CRM fields in an agent-owned namespace where an agent files its proposed values (extracted qualification signals, drafted summaries) for a human to review, instead of editing the fields the team treats as authoritative. Suggestion fields let a fund get real leverage from agents while keeping human-owned data untouchable by machines. Full page.

System prompt

The standing instructions an agent receives on every run: its role, operating rules, decision criteria, and output format.
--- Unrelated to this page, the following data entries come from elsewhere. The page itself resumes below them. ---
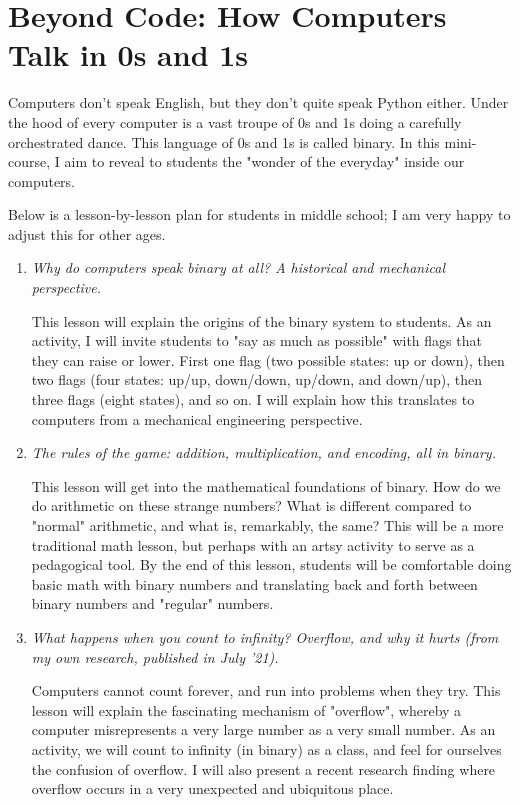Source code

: \section{Beyond Code: How Computers Talk in 0s and 1s}
\label{appendix:pitch}

Computers don't speak English, but they don't quite speak Python either.
Under the hood of every computer is a vast troupe of 0s and 1s doing a carefully orchestrated dance.
This language of 0s and 1s is called binary.
In this mini-course, I aim to reveal to students the "wonder of the everyday" inside our computers.

Below is a lesson-by-lesson plan for students in middle school; I am very happy to adjust this for other ages.

\begin{enumerate}
  \item \emph{Why do computers speak binary at all? A historical and mechanical perspective.}

  This lesson will explain the origins of the binary system to students.
  As an activity, I will invite students to "say as much as possible" with flags that they can raise or lower.
  First one flag (two possible states: up or down), then two flags (four states: up/up, down/down, up/down, and down/up), then three flags (eight states), and so on.
  I will explain how this translates to computers from a mechanical engineering perspective.

  \item \emph{The rules of the game: addition, multiplication, and encoding, all in binary.}

  This lesson will get into the mathematical foundations of binary.
  How do we do arithmetic on these strange numbers?
  What is different compared to "normal" arithmetic, and what is, remarkably, the same?
  This will be a more traditional math lesson, but perhaps with an artsy activity to serve as a pedagogical tool.
  By the end of this lesson, students will be comfortable doing basic math with binary numbers and translating back and forth between binary numbers and "regular" numbers.

  \item \emph{What happens when you count to infinity? Overflow, and why it hurts (from my own research, published in July '21).}

  Computers cannot count forever, and run into problems when they try.
  This lesson will explain the fascinating mechanism of "overflow", whereby a computer misrepresents a very large number as a very small number.
  As an activity, we will count to infinity (in binary) as a class, and feel for ourselves the confusion of overflow.
  I will also present a recent research finding where overflow occurs in a very unexpected and ubiquitous place.


\end{enumerate}
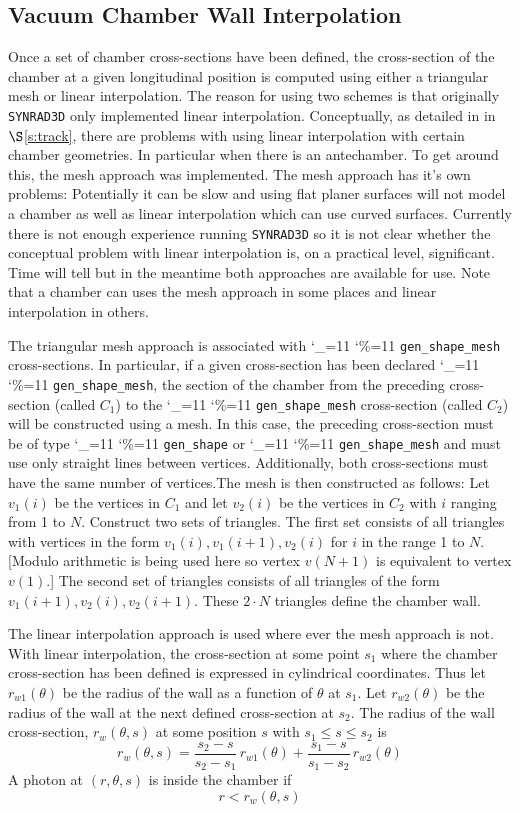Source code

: \documentclass[11pt]{article}
\newcommand{\sref}[1]{$\S$\ref{#1}}
\newcommand{\srthree}{\texttt{SYNRAD3D}\xspace}
\newcommand\ttcmd{\begingroup\catcode`\_=11 \catcode`\%=11 \dottcmd}
\newcommand\dottcmd[1]{\texttt{#1}\endgroup}
\newcommand{\Begineq}{\begin{equation}}
\newcommand{\Endeq}{\end{equation}}
\newcommand{\vn}{\ttcmd}
\begin{document}
\subsection{Vacuum Chamber Wall Interpolation} 
\label{s:wall}

Once a set of chamber cross-sections have been defined, the
cross-section of the chamber at a given longitudinal position is
computed using either a triangular mesh or linear interpolation. The
reason for using two schemes is that originally \srthree only
implemented linear interpolation.  Conceptually, as detailed in in
\sref{s:track}, there are problems with using linear interpolation
with certain chamber geometries. In particular when there is an
antechamber. To get around this, the mesh approach was implemented.
The mesh approach has it's own problems: Potentially it can be slow
and using flat planer surfaces will not model a chamber as well as
linear interpolation which can use curved surfaces. Currently there
is not enough experience running \srthree so it is not clear whether
the conceptual problem with linear interpolation is, on a practical
level, significant. Time will tell but in the meantime both approaches
are available for use. Note that a chamber can uses the mesh approach
in some places and linear interpolation in others.

The triangular mesh approach is associated with \vn{gen_shape_mesh}
cross-sections. In particular, if a given cross-section has been
declared \vn{gen_shape_mesh}, the section of the chamber from the
preceding cross-section (called $C_1$) to the \vn{gen_shape_mesh}
cross-section (called $C_2$) will be constructed using a mesh. In this
case, the preceding cross-section must be of type \vn{gen_shape} or
\vn{gen_shape_mesh} and must use only straight lines between
vertices. Additionally, both cross-sections must have the same number
of vertices.The mesh is then constructed as follows: Let $v_1(i)$ be
the vertices in $C_1$ and let $v_2(i)$ be the vertices in $C_2$ with
$i$ ranging from 1 to $N$. Construct two sets of triangles. The first
set consists of all triangles with vertices in the form $v_1(i),
v_1(i+1), v_2(i)$ for $i$ in the range 1 to $N$. [Modulo arithmetic is
being used here so vertex $v(N+1)$ is equivalent to vertex $v(1)$.]
The second set of triangles consists of all triangles of the form
$v_1(i+1), v_2(i), v_2(i+1)$. These $2 \cdot N$ triangles define the
chamber wall.

The linear interpolation approach is used where ever the mesh approach
is not.  With linear interpolation, the cross-section at some point
$s_1$ where the chamber cross-section has been defined is expressed in
cylindrical coordinates.  Thus let $r_{w1}(\theta)$ be the radius of
the wall as a function of $\theta$ at $s_1$.  Let $r_{w2}(\theta)$ be
the radius of the wall at the next defined cross-section at $s_2$. The
radius of the wall cross-section, $r_w(\theta, s)$ at some position
$s$ with $s_1 \le s \le s_2$ is
\Begineq
  r_w(\theta, s) = 
  \frac{s_2 - s}{s_2 - s_1} \, r_{w1}(\theta) + 
  \frac{s_1 - s}{s_1 - s_2} \, r_{w2}(\theta)
\Endeq
A photon at $(r,\theta, s)$ is inside the chamber if
\Begineq
  r < r_w(\theta, s)
\Endeq
\end{document}
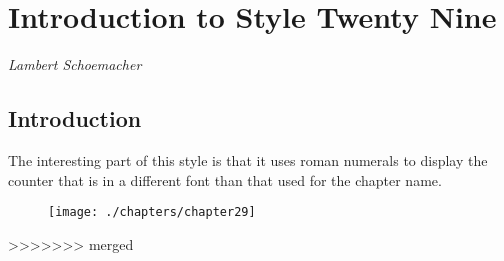 \chapter{Introduction to Style Twenty Nine}
\bigskip\bigskip

\textit{Lambert Schoemacher}
\bigskip\bigskip\bigskip\bigskip

\section{Introduction}
The interesting part of this style is that it uses roman numerals to display the counter that is in a different font than that used for the chapter name.
\medskip

\begin{figure}[ht]
\centering
\texttt{[image: ./chapters/chapter29]}
\end{figure}
\lipsum[3]

>>>>>>> merged
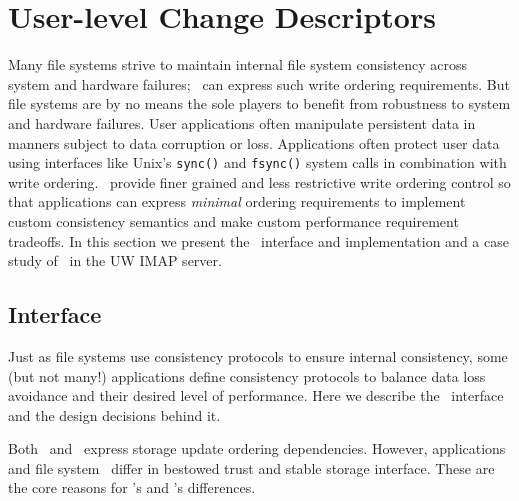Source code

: \section{User-level Change Descriptors}
\label{sec:opgroup}


\newcommand{\opgroupCreate}{\texttt{opgroup\_create()}}
\newcommand{\opgroupSync}{\texttt{opgroup\_sync()}}
\newcommand{\opgroupAddDepend}{\texttt{opgroup\_add\_depend()}}
\newcommand{\opgroupEngage}{\texttt{opgroup\_engage()}}
\newcommand{\opgroupDisengage}{\texttt{opgroup\_disengage()}}
\newcommand{\opgroupRelease}{\texttt{opgroup\_release()}}
\newcommand{\opgroupAbandon}{\texttt{opgroup\_abandon()}}

Many file systems strive to maintain internal file system consistency
across system and hardware failures; \chdescs\ can express such write
ordering requirements. But file systems are by no means the sole
players to benefit from robustness to system and hardware failures.
User applications often manipulate persistent data in manners subject
to data corruption or loss. Applications often protect user data using
interfaces like Unix's \texttt{sync()} and \texttt{fsync()} system
calls in combination with write ordering. \Opgroups\ provide finer
grained and less restrictive write ordering control so that
applications can express \textit{minimal} ordering requirements to
implement custom consistency semantics and make custom performance
requirement tradeoffs. In this section we present the \opgroup\
interface and implementation and a case study of \opgroups\ in the
UW IMAP server.

\subsection{Interface}
\label{sec:opgroup:interface}
Just as file systems use consistency protocols to ensure internal
consistency, some (but not many!) applications define consistency
protocols to balance data loss avoidance and their desired level of
performance. Here we describe the \opgroup\ interface and the design
decisions behind it.

Both \opgroups\ and \chdescs\ express storage update ordering
dependencies. However, applications and file system \modules\ differ
in bestowed trust and stable storage interface. These are the core
reasons for \opgroup{}'s and \chdesc{}'s differences.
It should be identical from run to run, with no timestamps and no per-run data, for two reasons: stable instructions behave more predictably, and identical text lets the API cache it, which cuts cost. Data that changes between runs belongs in retrieved context, not here. Full page.

Termination condition

A defined way for an agent run to end, and ideally there are several: the normal path (the agent calls its final tool), an early stop when the model answers in plain text, and a hard cap on the number of steps so the worst case has a bounded cost and duration. The most common defect in homemade agents is a loop with exactly one exit, on the assumption that the model will always say when it is done. Well-built loops return the same typed result from every exit, so a bad run ends in an honest answer instead of a crash. Full page.

Tool use

The mechanism that lets a language model act on the world. You describe a function to the model (its name, what it does, and what inputs it accepts), the model replies with a structured request to call it, your code runs the real function, and the result goes back into the conversation. The model never executes anything itself. That is why an agent’s capabilities, and its safety limits, are defined entirely by the list of tools you hand it. Full page.

Two-lock write

A gate on agent writes that requires two independent switches before anything changes production data: typically an explicit --apply flag on the command line and a separate live-writes environment variable. One switch can be flipped by accident. Requiring both means no single mistake turns a preview into a live run, and the environment variable doubles as a kill switch. Full page.

Webhook

A message one system automatically sends to another the moment something happens, for example when a record is updated or a deal changes stage. Technically it is a small web request the platform sends to an address you provide, which lets your system react in near real time. Webhooks look like the obvious tool for record-keeping but are fragile: they only see events that happen after you set them up, the same event can arrive twice (which makes idempotency non-optional), and a broken receiving endpoint fails silently. Scheduled reconcile jobs that read the CRM’s stored history are often the more robust pattern. Full page.